Unfortunately, today neither VS Mac nor VSCode for some reason is your friend, solutions won’t build, tests aren’t found, break points aren’t hit and so on.
Probably not their fault at all, more likely a case of complex multi target solution, having preview versions and just being too tired.
Fortunately, as the .NET CLI “dotnet test” command executed by the build script compiled and executed the tests, one could leave the VS Mac/Code IDE tooling debugging for another day and trigger debugging from the command line.
This is achieved by setting the environment variable VSTEST_HOST_DEBUG to 1
Bash:
export VSTEST_HOST_DEBUG=1PowerShell:
$env:VSTEST_HOST_DEBUG=1
Now when executing the test (specifying only the framework I want to test)
dotnet test My.Tests.csproj — framework=netcoreapp3.0
It’ll will pause and wait for a debugger to attach.
Microsoft (R) Test Execution Command Line Tool Version 16.3.0
Copyright (c) Microsoft Corporation.

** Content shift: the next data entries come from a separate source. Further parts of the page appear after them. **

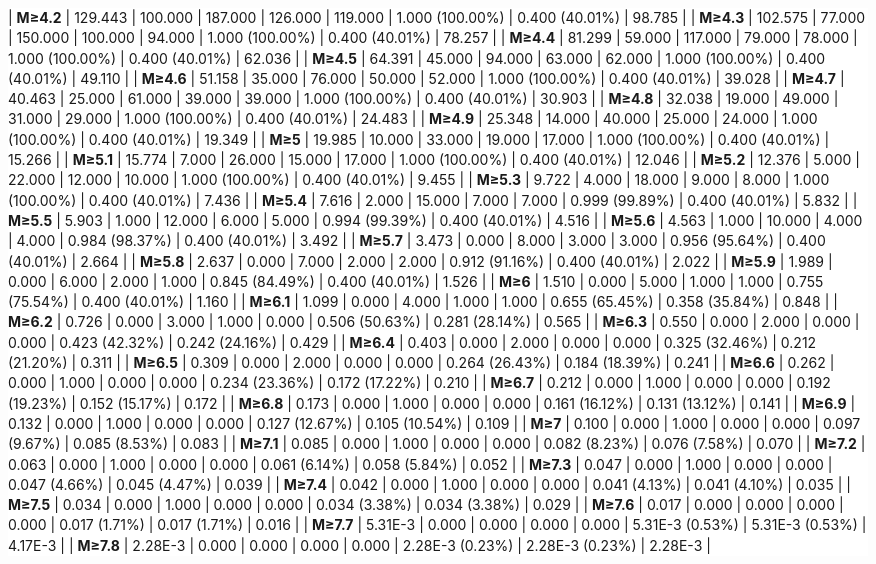 | **M&ge;4.2** | 129.443 | 100.000 | 187.000 | 126.000 | 119.000 | 1.000 (100.00%) | 0.400 (40.01%) | 98.785 |
| **M&ge;4.3** | 102.575 | 77.000 | 150.000 | 100.000 | 94.000 | 1.000 (100.00%) | 0.400 (40.01%) | 78.257 |
| **M&ge;4.4** | 81.299 | 59.000 | 117.000 | 79.000 | 78.000 | 1.000 (100.00%) | 0.400 (40.01%) | 62.036 |
| **M&ge;4.5** | 64.391 | 45.000 | 94.000 | 63.000 | 62.000 | 1.000 (100.00%) | 0.400 (40.01%) | 49.110 |
| **M&ge;4.6** | 51.158 | 35.000 | 76.000 | 50.000 | 52.000 | 1.000 (100.00%) | 0.400 (40.01%) | 39.028 |
| **M&ge;4.7** | 40.463 | 25.000 | 61.000 | 39.000 | 39.000 | 1.000 (100.00%) | 0.400 (40.01%) | 30.903 |
| **M&ge;4.8** | 32.038 | 19.000 | 49.000 | 31.000 | 29.000 | 1.000 (100.00%) | 0.400 (40.01%) | 24.483 |
| **M&ge;4.9** | 25.348 | 14.000 | 40.000 | 25.000 | 24.000 | 1.000 (100.00%) | 0.400 (40.01%) | 19.349 |
| **M&ge;5** | 19.985 | 10.000 | 33.000 | 19.000 | 17.000 | 1.000 (100.00%) | 0.400 (40.01%) | 15.266 |
| **M&ge;5.1** | 15.774 | 7.000 | 26.000 | 15.000 | 17.000 | 1.000 (100.00%) | 0.400 (40.01%) | 12.046 |
| **M&ge;5.2** | 12.376 | 5.000 | 22.000 | 12.000 | 10.000 | 1.000 (100.00%) | 0.400 (40.01%) | 9.455 |
| **M&ge;5.3** | 9.722 | 4.000 | 18.000 | 9.000 | 8.000 | 1.000 (100.00%) | 0.400 (40.01%) | 7.436 |
| **M&ge;5.4** | 7.616 | 2.000 | 15.000 | 7.000 | 7.000 | 0.999 (99.89%) | 0.400 (40.01%) | 5.832 |
| **M&ge;5.5** | 5.903 | 1.000 | 12.000 | 6.000 | 5.000 | 0.994 (99.39%) | 0.400 (40.01%) | 4.516 |
| **M&ge;5.6** | 4.563 | 1.000 | 10.000 | 4.000 | 4.000 | 0.984 (98.37%) | 0.400 (40.01%) | 3.492 |
| **M&ge;5.7** | 3.473 | 0.000 | 8.000 | 3.000 | 3.000 | 0.956 (95.64%) | 0.400 (40.01%) | 2.664 |
| **M&ge;5.8** | 2.637 | 0.000 | 7.000 | 2.000 | 2.000 | 0.912 (91.16%) | 0.400 (40.01%) | 2.022 |
| **M&ge;5.9** | 1.989 | 0.000 | 6.000 | 2.000 | 1.000 | 0.845 (84.49%) | 0.400 (40.01%) | 1.526 |
| **M&ge;6** | 1.510 | 0.000 | 5.000 | 1.000 | 1.000 | 0.755 (75.54%) | 0.400 (40.01%) | 1.160 |
| **M&ge;6.1** | 1.099 | 0.000 | 4.000 | 1.000 | 1.000 | 0.655 (65.45%) | 0.358 (35.84%) | 0.848 |
| **M&ge;6.2** | 0.726 | 0.000 | 3.000 | 1.000 | 0.000 | 0.506 (50.63%) | 0.281 (28.14%) | 0.565 |
| **M&ge;6.3** | 0.550 | 0.000 | 2.000 | 0.000 | 0.000 | 0.423 (42.32%) | 0.242 (24.16%) | 0.429 |
| **M&ge;6.4** | 0.403 | 0.000 | 2.000 | 0.000 | 0.000 | 0.325 (32.46%) | 0.212 (21.20%) | 0.311 |
| **M&ge;6.5** | 0.309 | 0.000 | 2.000 | 0.000 | 0.000 | 0.264 (26.43%) | 0.184 (18.39%) | 0.241 |
| **M&ge;6.6** | 0.262 | 0.000 | 1.000 | 0.000 | 0.000 | 0.234 (23.36%) | 0.172 (17.22%) | 0.210 |
| **M&ge;6.7** | 0.212 | 0.000 | 1.000 | 0.000 | 0.000 | 0.192 (19.23%) | 0.152 (15.17%) | 0.172 |
| **M&ge;6.8** | 0.173 | 0.000 | 1.000 | 0.000 | 0.000 | 0.161 (16.12%) | 0.131 (13.12%) | 0.141 |
| **M&ge;6.9** | 0.132 | 0.000 | 1.000 | 0.000 | 0.000 | 0.127 (12.67%) | 0.105 (10.54%) | 0.109 |
| **M&ge;7** | 0.100 | 0.000 | 1.000 | 0.000 | 0.000 | 0.097 (9.67%) | 0.085 (8.53%) | 0.083 |
| **M&ge;7.1** | 0.085 | 0.000 | 1.000 | 0.000 | 0.000 | 0.082 (8.23%) | 0.076 (7.58%) | 0.070 |
| **M&ge;7.2** | 0.063 | 0.000 | 1.000 | 0.000 | 0.000 | 0.061 (6.14%) | 0.058 (5.84%) | 0.052 |
| **M&ge;7.3** | 0.047 | 0.000 | 1.000 | 0.000 | 0.000 | 0.047 (4.66%) | 0.045 (4.47%) | 0.039 |
| **M&ge;7.4** | 0.042 | 0.000 | 1.000 | 0.000 | 0.000 | 0.041 (4.13%) | 0.041 (4.10%) | 0.035 |
| **M&ge;7.5** | 0.034 | 0.000 | 1.000 | 0.000 | 0.000 | 0.034 (3.38%) | 0.034 (3.38%) | 0.029 |
| **M&ge;7.6** | 0.017 | 0.000 | 0.000 | 0.000 | 0.000 | 0.017 (1.71%) | 0.017 (1.71%) | 0.016 |
| **M&ge;7.7** | 5.31E-3 | 0.000 | 0.000 | 0.000 | 0.000 | 5.31E-3 (0.53%) | 5.31E-3 (0.53%) | 4.17E-3 |
| **M&ge;7.8** | 2.28E-3 | 0.000 | 0.000 | 0.000 | 0.000 | 2.28E-3 (0.23%) | 2.28E-3 (0.23%) | 2.28E-3 |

All rights reserved.Starting test execution, please wait...A total of 1 test files matched the specified pattern.
Host debugging is enabled. Please attach debugger to testhost process to continue.
Process Id: 32723, Name: dotnet
Waiting for debugger attach…
Process Id: 32723, Name: dotnet
And I could now attach to process both from VS Mac
and VS Code
Which allowed me to set break points, inspect variables and step through code, even though the IDEs themselves for some reason couldn’t compile and execute the tests.
Fairly quickly found the issue added a commit and builds were green and I could go to sleep.
Sometimes you just want to attack the problem and not debug tooling, then attacking the problem from another direction might get you there quicker, today it was setting VSTEST_HOST_DEBUG to 1.